(TO DO) Please write out only the lines from the line with "- Implement a button" to the line with "Ham519/Ham519 is a", inclusive, exactly as they stand below, without the pictures.

(AVAILABLE DATA)
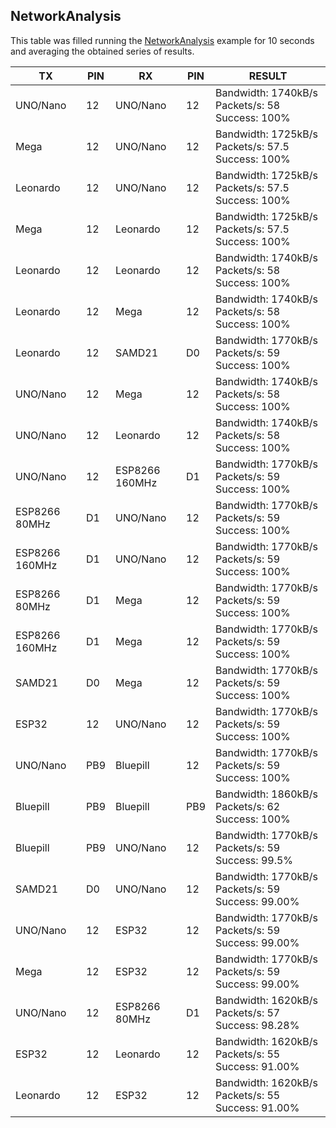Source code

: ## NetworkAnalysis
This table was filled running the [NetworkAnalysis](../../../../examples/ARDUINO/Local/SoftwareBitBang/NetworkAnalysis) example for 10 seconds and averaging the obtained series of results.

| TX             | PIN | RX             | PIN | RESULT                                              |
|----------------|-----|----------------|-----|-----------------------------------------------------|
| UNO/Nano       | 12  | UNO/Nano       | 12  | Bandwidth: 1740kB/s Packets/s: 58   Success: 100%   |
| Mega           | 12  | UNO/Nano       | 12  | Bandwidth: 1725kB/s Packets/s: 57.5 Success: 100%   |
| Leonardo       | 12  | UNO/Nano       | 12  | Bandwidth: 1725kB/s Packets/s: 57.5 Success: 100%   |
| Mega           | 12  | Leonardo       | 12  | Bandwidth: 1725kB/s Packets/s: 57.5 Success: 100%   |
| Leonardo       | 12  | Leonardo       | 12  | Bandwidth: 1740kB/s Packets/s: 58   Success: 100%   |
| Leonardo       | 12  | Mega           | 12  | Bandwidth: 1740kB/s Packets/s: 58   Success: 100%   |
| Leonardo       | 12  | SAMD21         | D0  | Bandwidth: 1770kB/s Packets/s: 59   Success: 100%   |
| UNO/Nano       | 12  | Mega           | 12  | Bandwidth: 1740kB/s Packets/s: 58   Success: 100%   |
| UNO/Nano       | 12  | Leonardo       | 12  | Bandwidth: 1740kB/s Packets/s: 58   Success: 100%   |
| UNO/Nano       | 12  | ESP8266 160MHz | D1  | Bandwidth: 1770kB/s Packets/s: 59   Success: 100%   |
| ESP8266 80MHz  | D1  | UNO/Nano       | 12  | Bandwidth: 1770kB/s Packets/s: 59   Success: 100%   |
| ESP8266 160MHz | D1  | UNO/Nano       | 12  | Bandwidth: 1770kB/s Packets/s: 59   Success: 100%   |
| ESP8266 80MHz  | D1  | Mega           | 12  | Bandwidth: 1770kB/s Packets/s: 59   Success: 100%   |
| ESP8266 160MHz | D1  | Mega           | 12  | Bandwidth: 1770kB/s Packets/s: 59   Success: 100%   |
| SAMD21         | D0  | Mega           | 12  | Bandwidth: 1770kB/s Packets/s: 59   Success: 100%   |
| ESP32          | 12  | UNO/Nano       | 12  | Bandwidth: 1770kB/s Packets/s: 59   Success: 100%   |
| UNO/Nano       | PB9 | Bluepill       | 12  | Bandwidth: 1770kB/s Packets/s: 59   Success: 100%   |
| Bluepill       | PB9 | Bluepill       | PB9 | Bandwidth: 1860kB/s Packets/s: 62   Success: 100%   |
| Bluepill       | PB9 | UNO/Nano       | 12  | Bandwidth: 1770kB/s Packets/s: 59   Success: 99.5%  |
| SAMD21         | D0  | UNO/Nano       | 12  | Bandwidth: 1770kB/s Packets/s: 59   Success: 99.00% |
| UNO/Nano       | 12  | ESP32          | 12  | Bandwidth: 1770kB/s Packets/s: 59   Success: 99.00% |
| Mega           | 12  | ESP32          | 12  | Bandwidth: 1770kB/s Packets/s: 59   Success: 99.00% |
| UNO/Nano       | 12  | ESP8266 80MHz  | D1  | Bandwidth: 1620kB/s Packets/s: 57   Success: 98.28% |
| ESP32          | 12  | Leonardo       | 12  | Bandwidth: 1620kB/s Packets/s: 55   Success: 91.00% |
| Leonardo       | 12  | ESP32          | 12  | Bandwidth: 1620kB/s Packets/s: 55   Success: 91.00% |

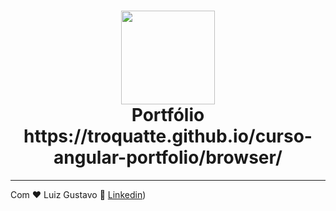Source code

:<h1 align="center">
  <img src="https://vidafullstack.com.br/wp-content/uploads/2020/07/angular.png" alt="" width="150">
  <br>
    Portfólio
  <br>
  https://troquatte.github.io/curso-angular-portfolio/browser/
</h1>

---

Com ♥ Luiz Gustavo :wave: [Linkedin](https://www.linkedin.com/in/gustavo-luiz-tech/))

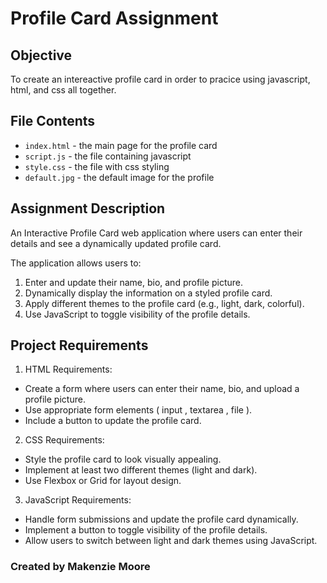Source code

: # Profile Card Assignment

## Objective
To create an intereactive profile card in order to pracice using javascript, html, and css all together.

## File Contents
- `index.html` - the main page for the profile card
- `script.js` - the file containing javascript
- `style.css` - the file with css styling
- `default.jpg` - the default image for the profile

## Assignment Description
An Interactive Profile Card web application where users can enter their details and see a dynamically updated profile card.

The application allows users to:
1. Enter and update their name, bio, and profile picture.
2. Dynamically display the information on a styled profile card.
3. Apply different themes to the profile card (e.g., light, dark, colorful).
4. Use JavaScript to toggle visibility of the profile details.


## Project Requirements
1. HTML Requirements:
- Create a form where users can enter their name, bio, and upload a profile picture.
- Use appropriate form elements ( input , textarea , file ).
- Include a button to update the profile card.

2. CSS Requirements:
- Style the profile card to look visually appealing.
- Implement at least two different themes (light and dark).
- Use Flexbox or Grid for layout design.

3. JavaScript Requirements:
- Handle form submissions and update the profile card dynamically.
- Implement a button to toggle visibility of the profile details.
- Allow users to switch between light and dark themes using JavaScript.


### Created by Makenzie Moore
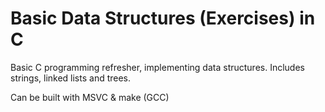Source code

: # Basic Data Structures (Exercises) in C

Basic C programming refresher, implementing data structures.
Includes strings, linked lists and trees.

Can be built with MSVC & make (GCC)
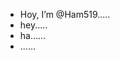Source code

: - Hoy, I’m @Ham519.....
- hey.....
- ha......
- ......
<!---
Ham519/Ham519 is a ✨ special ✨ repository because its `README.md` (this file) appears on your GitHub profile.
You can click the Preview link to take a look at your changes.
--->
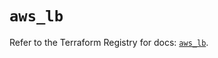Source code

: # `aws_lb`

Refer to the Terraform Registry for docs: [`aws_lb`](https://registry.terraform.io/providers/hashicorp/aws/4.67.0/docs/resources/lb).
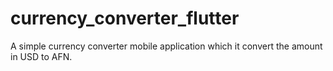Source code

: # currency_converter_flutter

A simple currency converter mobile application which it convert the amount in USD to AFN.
==
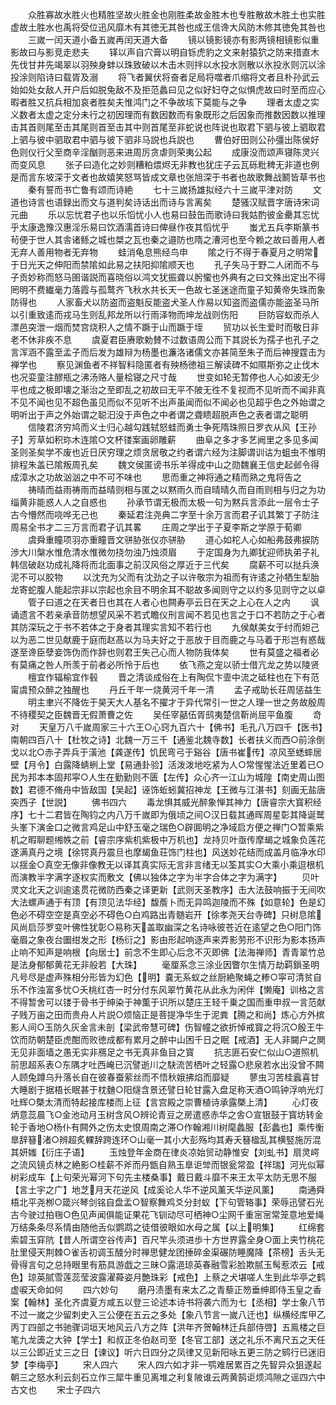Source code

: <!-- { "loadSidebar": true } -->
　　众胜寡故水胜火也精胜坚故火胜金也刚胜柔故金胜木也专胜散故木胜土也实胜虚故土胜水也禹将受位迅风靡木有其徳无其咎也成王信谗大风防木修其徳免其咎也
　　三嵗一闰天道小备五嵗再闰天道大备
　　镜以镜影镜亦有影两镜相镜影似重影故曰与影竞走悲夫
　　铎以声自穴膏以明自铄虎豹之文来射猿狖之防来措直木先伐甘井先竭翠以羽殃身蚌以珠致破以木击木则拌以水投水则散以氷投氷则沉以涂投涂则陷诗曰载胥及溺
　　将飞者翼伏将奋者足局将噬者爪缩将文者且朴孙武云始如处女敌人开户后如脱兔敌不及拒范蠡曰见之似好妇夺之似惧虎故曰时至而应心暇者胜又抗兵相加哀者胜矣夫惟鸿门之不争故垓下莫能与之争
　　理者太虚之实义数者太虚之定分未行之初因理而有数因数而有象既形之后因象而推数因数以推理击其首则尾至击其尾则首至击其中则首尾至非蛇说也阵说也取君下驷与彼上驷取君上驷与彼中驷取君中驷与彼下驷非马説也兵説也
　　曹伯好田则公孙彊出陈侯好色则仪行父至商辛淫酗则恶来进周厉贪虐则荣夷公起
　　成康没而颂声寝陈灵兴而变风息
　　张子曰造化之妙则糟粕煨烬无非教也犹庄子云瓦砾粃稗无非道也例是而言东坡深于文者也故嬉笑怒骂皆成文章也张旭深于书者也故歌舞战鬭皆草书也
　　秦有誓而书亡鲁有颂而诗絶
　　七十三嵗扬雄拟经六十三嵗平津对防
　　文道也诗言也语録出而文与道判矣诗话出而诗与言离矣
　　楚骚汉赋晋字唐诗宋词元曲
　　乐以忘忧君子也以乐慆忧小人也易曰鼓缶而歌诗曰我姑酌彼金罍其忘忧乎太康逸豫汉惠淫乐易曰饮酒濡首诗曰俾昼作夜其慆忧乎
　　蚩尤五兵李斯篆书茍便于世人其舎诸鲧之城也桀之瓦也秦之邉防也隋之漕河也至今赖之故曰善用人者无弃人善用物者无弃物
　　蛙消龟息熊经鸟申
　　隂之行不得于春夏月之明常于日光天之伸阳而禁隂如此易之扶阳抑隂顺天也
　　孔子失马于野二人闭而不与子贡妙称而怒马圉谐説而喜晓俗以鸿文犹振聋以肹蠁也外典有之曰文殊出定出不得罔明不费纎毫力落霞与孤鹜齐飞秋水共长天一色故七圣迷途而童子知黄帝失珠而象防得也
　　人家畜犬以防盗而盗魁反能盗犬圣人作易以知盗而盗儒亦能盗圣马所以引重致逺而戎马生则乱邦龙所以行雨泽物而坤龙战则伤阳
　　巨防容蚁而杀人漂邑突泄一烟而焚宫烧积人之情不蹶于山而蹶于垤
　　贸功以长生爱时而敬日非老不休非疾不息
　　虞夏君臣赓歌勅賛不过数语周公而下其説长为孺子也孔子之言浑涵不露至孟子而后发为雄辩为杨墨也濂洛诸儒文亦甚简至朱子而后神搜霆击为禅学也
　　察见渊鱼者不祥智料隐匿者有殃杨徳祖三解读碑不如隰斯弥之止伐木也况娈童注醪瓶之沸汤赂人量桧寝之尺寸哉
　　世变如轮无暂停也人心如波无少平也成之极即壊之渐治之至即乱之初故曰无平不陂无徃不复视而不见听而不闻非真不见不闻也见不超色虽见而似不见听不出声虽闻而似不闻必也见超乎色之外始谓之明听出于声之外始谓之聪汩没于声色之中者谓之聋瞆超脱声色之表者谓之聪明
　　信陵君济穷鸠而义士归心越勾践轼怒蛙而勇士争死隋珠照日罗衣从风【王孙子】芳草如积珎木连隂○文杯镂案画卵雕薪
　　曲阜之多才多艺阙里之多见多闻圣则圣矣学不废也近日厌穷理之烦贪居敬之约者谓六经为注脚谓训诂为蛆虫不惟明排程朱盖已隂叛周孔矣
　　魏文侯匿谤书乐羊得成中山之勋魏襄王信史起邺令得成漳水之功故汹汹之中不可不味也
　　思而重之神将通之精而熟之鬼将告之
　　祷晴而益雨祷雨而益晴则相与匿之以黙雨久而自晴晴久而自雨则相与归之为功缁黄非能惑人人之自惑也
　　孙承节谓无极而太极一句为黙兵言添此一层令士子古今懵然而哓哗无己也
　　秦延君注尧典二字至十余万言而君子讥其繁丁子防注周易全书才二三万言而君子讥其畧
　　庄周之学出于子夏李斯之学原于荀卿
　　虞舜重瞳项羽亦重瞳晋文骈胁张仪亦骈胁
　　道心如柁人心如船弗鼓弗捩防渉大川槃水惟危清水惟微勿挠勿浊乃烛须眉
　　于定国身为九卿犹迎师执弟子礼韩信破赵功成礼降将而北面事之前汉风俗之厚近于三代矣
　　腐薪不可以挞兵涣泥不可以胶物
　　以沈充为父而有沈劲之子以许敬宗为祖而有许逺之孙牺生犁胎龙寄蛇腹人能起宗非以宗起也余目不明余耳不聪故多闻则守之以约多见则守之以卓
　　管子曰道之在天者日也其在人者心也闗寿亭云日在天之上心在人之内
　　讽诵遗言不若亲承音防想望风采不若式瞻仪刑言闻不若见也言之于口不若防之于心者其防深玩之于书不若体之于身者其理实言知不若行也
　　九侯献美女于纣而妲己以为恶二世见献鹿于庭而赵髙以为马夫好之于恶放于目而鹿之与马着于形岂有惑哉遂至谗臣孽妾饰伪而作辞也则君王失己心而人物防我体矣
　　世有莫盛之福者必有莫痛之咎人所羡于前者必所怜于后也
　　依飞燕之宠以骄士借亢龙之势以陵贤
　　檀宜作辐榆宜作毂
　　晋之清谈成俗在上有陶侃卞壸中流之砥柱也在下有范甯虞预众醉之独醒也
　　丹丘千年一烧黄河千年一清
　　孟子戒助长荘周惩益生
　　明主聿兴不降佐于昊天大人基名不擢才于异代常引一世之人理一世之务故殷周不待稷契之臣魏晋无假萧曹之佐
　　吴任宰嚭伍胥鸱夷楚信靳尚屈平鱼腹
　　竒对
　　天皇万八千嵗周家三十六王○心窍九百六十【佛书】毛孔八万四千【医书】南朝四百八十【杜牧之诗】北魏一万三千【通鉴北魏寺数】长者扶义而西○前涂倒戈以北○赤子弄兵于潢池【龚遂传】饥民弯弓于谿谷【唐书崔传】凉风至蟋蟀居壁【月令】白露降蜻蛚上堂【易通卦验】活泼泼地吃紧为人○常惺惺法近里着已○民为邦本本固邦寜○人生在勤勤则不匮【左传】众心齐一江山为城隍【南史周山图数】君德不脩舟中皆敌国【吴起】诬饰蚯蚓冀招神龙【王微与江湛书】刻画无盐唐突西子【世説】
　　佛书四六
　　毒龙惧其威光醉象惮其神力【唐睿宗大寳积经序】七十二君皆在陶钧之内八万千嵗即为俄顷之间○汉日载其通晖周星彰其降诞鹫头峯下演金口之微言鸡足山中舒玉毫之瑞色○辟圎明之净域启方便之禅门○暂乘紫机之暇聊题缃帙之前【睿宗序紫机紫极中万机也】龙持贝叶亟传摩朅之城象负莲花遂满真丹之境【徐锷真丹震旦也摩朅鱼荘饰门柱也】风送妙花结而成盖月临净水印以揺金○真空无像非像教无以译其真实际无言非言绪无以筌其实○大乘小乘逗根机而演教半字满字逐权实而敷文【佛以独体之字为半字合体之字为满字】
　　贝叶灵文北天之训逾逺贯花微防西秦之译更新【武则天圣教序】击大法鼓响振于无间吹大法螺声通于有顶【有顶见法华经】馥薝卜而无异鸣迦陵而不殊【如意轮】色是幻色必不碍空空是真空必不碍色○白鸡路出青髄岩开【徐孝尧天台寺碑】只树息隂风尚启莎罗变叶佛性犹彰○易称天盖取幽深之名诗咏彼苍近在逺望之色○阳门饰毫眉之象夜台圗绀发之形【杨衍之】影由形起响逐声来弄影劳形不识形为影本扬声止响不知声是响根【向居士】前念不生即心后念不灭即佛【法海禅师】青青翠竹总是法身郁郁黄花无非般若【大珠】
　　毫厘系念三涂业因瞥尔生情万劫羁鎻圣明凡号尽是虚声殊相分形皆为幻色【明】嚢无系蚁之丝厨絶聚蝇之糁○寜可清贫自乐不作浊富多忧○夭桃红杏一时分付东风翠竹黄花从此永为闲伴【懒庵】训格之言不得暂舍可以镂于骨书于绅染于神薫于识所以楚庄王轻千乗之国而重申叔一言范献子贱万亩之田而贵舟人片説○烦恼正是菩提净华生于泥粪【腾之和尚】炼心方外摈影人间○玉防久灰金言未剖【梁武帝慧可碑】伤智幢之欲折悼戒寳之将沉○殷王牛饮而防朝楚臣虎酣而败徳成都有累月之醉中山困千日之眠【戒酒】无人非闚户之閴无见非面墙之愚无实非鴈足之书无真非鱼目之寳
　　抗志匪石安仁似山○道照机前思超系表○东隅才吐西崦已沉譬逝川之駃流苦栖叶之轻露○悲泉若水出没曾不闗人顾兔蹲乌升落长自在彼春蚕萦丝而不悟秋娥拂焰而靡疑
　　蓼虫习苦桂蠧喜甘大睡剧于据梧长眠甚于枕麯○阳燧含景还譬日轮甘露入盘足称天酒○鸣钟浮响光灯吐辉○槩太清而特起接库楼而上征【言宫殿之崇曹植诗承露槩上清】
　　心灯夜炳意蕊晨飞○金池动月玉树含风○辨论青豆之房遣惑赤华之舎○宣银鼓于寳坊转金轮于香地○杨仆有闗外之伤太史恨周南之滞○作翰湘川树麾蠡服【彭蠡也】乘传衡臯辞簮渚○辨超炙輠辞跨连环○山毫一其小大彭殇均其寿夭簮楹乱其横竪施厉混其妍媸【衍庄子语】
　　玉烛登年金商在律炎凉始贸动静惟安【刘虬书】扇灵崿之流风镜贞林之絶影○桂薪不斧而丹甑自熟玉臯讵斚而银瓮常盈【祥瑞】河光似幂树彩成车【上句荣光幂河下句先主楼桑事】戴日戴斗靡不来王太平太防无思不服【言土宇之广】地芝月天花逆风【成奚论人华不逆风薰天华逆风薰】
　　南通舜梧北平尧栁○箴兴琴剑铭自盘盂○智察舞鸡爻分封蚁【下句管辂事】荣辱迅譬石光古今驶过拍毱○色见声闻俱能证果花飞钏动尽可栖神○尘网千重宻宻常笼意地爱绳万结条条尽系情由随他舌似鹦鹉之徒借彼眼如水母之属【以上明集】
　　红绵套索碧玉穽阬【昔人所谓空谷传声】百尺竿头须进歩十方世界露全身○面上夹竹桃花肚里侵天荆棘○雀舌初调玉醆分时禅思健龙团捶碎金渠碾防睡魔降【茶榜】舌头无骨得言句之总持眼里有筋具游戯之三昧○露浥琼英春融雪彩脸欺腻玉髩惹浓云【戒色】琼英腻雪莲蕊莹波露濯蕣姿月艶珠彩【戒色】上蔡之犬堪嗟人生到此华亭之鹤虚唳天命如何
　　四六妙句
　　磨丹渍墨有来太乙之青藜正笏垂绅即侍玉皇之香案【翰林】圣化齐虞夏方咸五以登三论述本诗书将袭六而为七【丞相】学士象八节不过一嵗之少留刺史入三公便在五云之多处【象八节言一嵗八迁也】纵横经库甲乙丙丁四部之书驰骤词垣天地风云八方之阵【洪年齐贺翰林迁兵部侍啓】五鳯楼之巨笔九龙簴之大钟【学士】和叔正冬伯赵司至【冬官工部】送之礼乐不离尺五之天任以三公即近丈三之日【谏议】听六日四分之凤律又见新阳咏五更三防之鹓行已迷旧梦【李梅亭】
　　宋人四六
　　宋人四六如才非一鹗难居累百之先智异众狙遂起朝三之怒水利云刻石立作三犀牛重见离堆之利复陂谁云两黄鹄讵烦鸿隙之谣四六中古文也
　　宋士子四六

(RESULT FOR THIS EXERCISE)
- Implement a button to toggle visibility of the profile details.
- Allow users to switch between light and dark themes using JavaScript.


### Created by Makenzie Moore
Source code

: # Basic Data Structures (Exercises) in C

Basic C programming refresher, implementing data structures.
Includes strings, linked lists and trees.

Can be built with MSVC & make (GCC)
Source code

: - Hoy, I’m @Ham519.....
- hey.....
- ha......
- ......
<!---
Ham519/Ham519 is a ✨ special ✨ repository because its `README.md` (this file) appears on your GitHub profile.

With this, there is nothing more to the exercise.